Depuis un quart de siècle, deux grands systèmes d’attitude occupent de façon hégémonique l’espace politico-idéologique : le projet néolibéral et la méthode sociale-libérale. Pour s’opposer frontalement au premier et se distinguer absolument de la seconde, la dernière décennie a vu émerger une notion : celle « d’antilibéralisme ». Ce terme a des inconvénients. Tout d’abord, « libéralisme » étant associé à « liberté » dans les représentations communes, il tend à laisser le terrain de la liberté aux tenants de la déréglementation et de la flexibilité. Par ailleurs, les « marxistes » font remarquer à juste titre que la référence au libéralisme contourne la question majeure du capitalisme.
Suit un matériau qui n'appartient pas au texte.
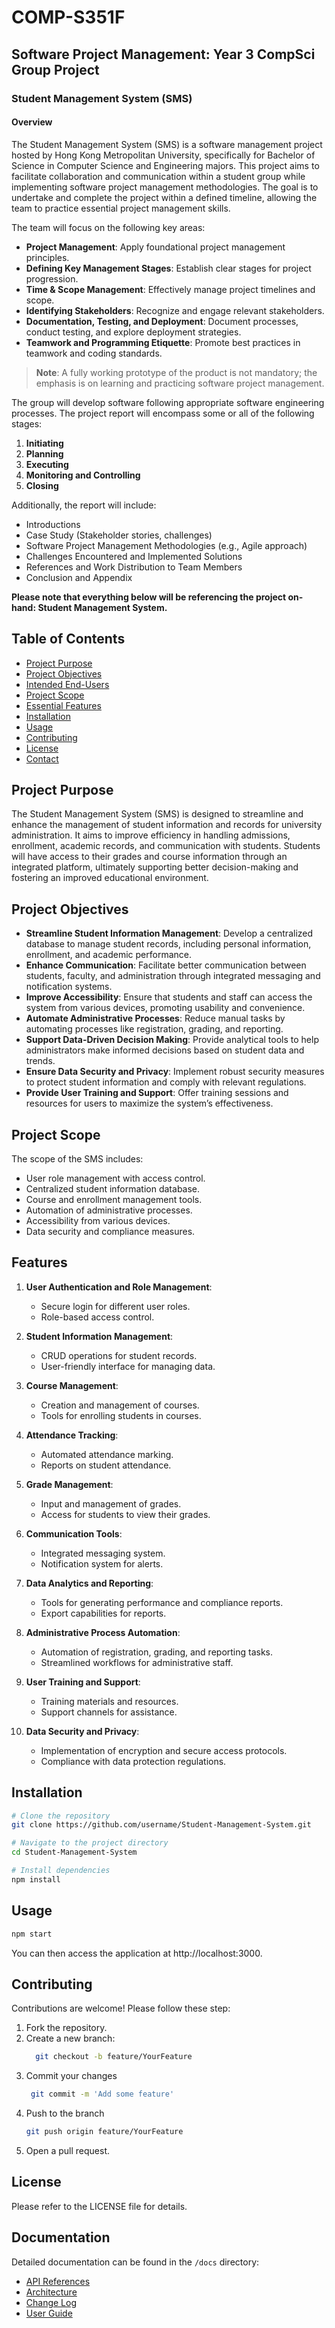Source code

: # COMP-S351F

## Software Project Management: Year 3 CompSci Group Project

### Student Management System (SMS)

#### Overview

The Student Management System (SMS) is a software management project hosted by Hong Kong Metropolitan University, specifically for Bachelor of Science in Computer Science and Engineering majors. This project aims to facilitate collaboration and communication within a student group while implementing software project management methodologies. The goal is to undertake and complete the project within a defined timeline, allowing the team to practice essential project management skills.

The team will focus on the following key areas:

- **Project Management**: Apply foundational project management principles.
- **Defining Key Management Stages**: Establish clear stages for project progression.
- **Time & Scope Management**: Effectively manage project timelines and scope.
- **Identifying Stakeholders**: Recognize and engage relevant stakeholders.
- **Documentation, Testing, and Deployment**: Document processes, conduct testing, and explore deployment strategies.
- **Teamwork and Programming Etiquette**: Promote best practices in teamwork and coding standards.

> **Note**: A fully working prototype of the product is not mandatory; the emphasis is on learning and practicing software project management.

The group will develop software following appropriate software engineering processes. The project report will encompass some or all of the following stages:

1. **Initiating**
2. **Planning**
3. **Executing**
4. **Monitoring and Controlling**
5. **Closing**

Additionally, the report will include:

- Introductions
- Case Study (Stakeholder stories, challenges)
- Software Project Management Methodologies (e.g., Agile approach)
- Challenges Encountered and Implemented Solutions
- References and Work Distribution to Team Members
- Conclusion and Appendix

**Please note that everything below will be referencing the project on-hand: Student Management System.**

## Table of Contents

- [Project Purpose](#project-purpose)
- [Project Objectives](#project-objectives)
- [Intended End-Users](#intended-end-users)
- [Project Scope](#project-scope)
- [Essential Features](#essential-features)
- [Installation](#installation)
- [Usage](#usage)
- [Contributing](#contributing)
- [License](#license)
- [Contact](#contact)

## Project Purpose

The Student Management System (SMS) is designed to streamline and enhance the management of student information and records for university administration. It aims to improve efficiency in handling admissions, enrollment, academic records, and communication with students. Students will have access to their grades and course information through an integrated platform, ultimately supporting better decision-making and fostering an improved educational environment.

## Project Objectives

- **Streamline Student Information Management**: Develop a centralized database to manage student records, including personal information, enrollment, and academic performance.
- **Enhance Communication**: Facilitate better communication between students, faculty, and administration through integrated messaging and notification systems.
- **Improve Accessibility**: Ensure that students and staff can access the system from various devices, promoting usability and convenience.
- **Automate Administrative Processes**: Reduce manual tasks by automating processes like registration, grading, and reporting.
- **Support Data-Driven Decision Making**: Provide analytical tools to help administrators make informed decisions based on student data and trends.
- **Ensure Data Security and Privacy**: Implement robust security measures to protect student information and comply with relevant regulations.
- **Provide User Training and Support**: Offer training sessions and resources for users to maximize the system’s effectiveness.

## Project Scope

The scope of the SMS includes:

- User role management with access control.
- Centralized student information database.
- Course and enrollment management tools.
- Automation of administrative processes.
- Accessibility from various devices.
- Data security and compliance measures.

## Features

1. **User Authentication and Role Management**:

   - Secure login for different user roles.
   - Role-based access control.

2. **Student Information Management**:

   - CRUD operations for student records.
   - User-friendly interface for managing data.

3. **Course Management**:

   - Creation and management of courses.
   - Tools for enrolling students in courses.

4. **Attendance Tracking**:

   - Automated attendance marking.
   - Reports on student attendance.

5. **Grade Management**:

   - Input and management of grades.
   - Access for students to view their grades.

6. **Communication Tools**:

   - Integrated messaging system.
   - Notification system for alerts.

7. **Data Analytics and Reporting**:

   - Tools for generating performance and compliance reports.
   - Export capabilities for reports.

8. **Administrative Process Automation**:

   - Automation of registration, grading, and reporting tasks.
   - Streamlined workflows for administrative staff.

9. **User Training and Support**:

   - Training materials and resources.
   - Support channels for assistance.

10. **Data Security and Privacy**:
    - Implementation of encryption and secure access protocols.
    - Compliance with data protection regulations.

## Installation

```bash
# Clone the repository
git clone https://github.com/username/Student-Management-System.git

# Navigate to the project directory
cd Student-Management-System

# Install dependencies
npm install
```

## Usage

```bash
npm start
```

You can then access the application at http://localhost:3000.

## Contributing

Contributions are welcome! Please follow these step:

1. Fork the repository.
2. Create a new branch:
   ```bash
     git checkout -b feature/YourFeature
   ```
3. Commit your changes
   ```bash
    git commit -m 'Add some feature'
   ```
4. Push to the branch
   ```bash
   git push origin feature/YourFeature
   ```
5. Open a pull request.

## License

Please refer to the LICENSE file for details.

## Documentation
Detailed documentation can be found in the `/docs` directory:
- [API References](/docs/API/endpoint.md)
- [Architecture](/docs/architecture.md) 
- [Change Log](/docs/changelog.md)
- [User Guide](/docs/user_guide.md)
On peut aujourd’hui s’opposer à la logique ultralibérale sans mettre en cause les fondements capitalistes de cette logique. Or, l’expérience des années de la « grande croissance » a montré que, si l’on ne s’attaque pas aux mécanismes de l’accumulation, les tentatives de régulation publique finissent par échouer. Mieux vaut donc, disent certains, ne pas se cacher derrière son petit doigt : si l’accompagnement social-démocrate du capitalisme est aujourd’hui efficace, tout projet transformateur conséquent ne peut être qu’anticapitaliste.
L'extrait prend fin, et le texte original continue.